He was combining leave with an official trip to interview for a recruiting position in Florence, South Carolina. While he was here, he would attend Willadean Blocker’s seventy-fifth birthday celebration. He had mixed emotions about returning to Lyndonville, the town he’d seen as a dead end and had left as soon as he was old enough. But now it looked as if life were throwing him a curve. If he took that job in Florence, he’d be almost next door to Lyndonville.

Though the docs had patched up the knee he’d torn while saving the life of one of his teammates—Ski Warsinski’s parachute had malfunctioned at three thousand feet over Hurlburt Field, Florida—it was no longer sound enough for him to land on in a parachute jump. Jumping had been a big part of his job as a member of Silver team, one of the elite special operations branches of his combat control squadron. He’d worked hard to be the best of the best, and now that was over. He could take the recruiting position long enough to retire with a pension, or he could leave the air force now and blow everything he’d worked for.

If you asked him, it wasn’t much of a choice.

Still, he had more important things to think about now. There was a helluva mess to clean up here in Lyndonville. He glanced over to where Macy was herding some of her patients to her car. Just looking at her had stirred up old emotions and passions, and he was glad that it was dark and he was alone at the moment.

He pushed a memory of twisted sheets and hot sweaty bodies out of his mind and turned back to the business of cleaning up the storm damage.

Macy turned, the car door open, and directed a tentative wave toward him. Block mustered a tired smile that was probably more of a grimace, and waved back. Then Macy got into the car and drove away.

IT SEEMED as if days had passed, but it had only been hours of grueling labor. Block was glad for the work. With a borrowed chainsaw, he had cleared a forest of fallen tree limbs from roads, and now cars and trucks had begun to pass by slowly.

Block stopped for a break. As warm as he had been while he was working, the chilly autumn breeze from the encroaching cold front cooled his heated bare skin and caused it to break out in gooseflesh. He gulped down a soda and then helped himself to hot coffee that had miraculously appeared as neighbor after neighbor had come out of their homes or shelters and had set about making the world right again.

Or as close as it could get, considering.

He leaned against his rented SUV parked in front of a drugstore in a little strip mall and looked around, wondering where he could help next. There was still too much devastation and it was too long until dawn for him to think about going back to Gramma’s. And there was still lots of work remaining.

Now that he’d slowed down, Block realized that he was dead tired. He’d spent enough sleepless nights as a combat controller to be used to them, but he figured some of the volunteers, people like Macy, weren’t.

He wondered briefly how Macy was doing in her clinic and how many patients she must be seeing, but tried to push her out of his thoughts. For now, there was plenty for him to do—even if his bum leg was starting to hurt like hell.

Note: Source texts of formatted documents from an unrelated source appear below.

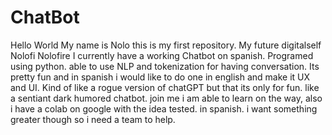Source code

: # ChatBot
Hello World My name is Nolo this is my first repository. My future digitalself Nolofi Nolofire
I currently have a working Chatbot on spanish. Programed using python. able to use NLP and tokenization for having 
conversation. Its pretty fun and in spanish i would like to do one in english and make it UX and UI.
Kind of like a rogue version of chatGPT but that its only for fun. like a sentiant dark humored chatbot.
join me i am able to learn on the way, also i have a colab on google with the idea tested. in spanish.
i want something greater though so i need a team to help.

He guessed he’d have plenty of time to baby his sore knee soon enough: either as an unemployed civilian or as a recruiter. Didn’t much matter which. Wasn’t much occasion for either one of those to be called out in the middle of the night and work for days on end without sleep. Maybe getting medicaled out of combat control wasn’t such a bad deal after all.

No, it was a terrible deal. Everything he’d strived to achieve was tied up in being a combat controller. He’d worked his tail off to be one of the best. Even though he’d managed to earn a degree in aviation management, he was too damned old to have to start back at the bottom at some other job. And there wasn’t an airport here, anyway.

“Hey, is that your SUV?”

He looked up, startled that he’d been so deep in his thoughts that he hadn’t noticed the man come up to him. “Yeah. It’s mine.”

“Do you know where Doc Jackson’s clinic is?”

Block shook his head. “But I could find it.”

“Doc Jackson needs some supplies over there, and I don’t have a way to get to her.” The man nodded toward a car half-buried under the branches of a fallen tree and shrugged.

“I can get the stuff to Dr. Jackson,” Block allowed.

The man grinned wider than a jack-o’-lantern. “Oh man, you are a lifesaver. You know where old Doc Cranston’s office was?”

Block nodded. They’d never been able to afford to go to Dr. Cranston, but everybody in Lyndonville knew where his office was.

“Let me get a dry shirt out of my car, and I’ll be glad to ferry your supplies over.”

While Block wiped himself off with the wet shirt, the man scurried inside. Soon he returned with several boxes full of supplies.

Block opened the back hatch and pulled out a dry air force sweatshirt and pulled it over his head. Then he turned to the man.

Taking the boxes, Block said, “I’m sure Dr. Jackson will appreciate this stuff.”

And he’d appreciate another chance to see Macy.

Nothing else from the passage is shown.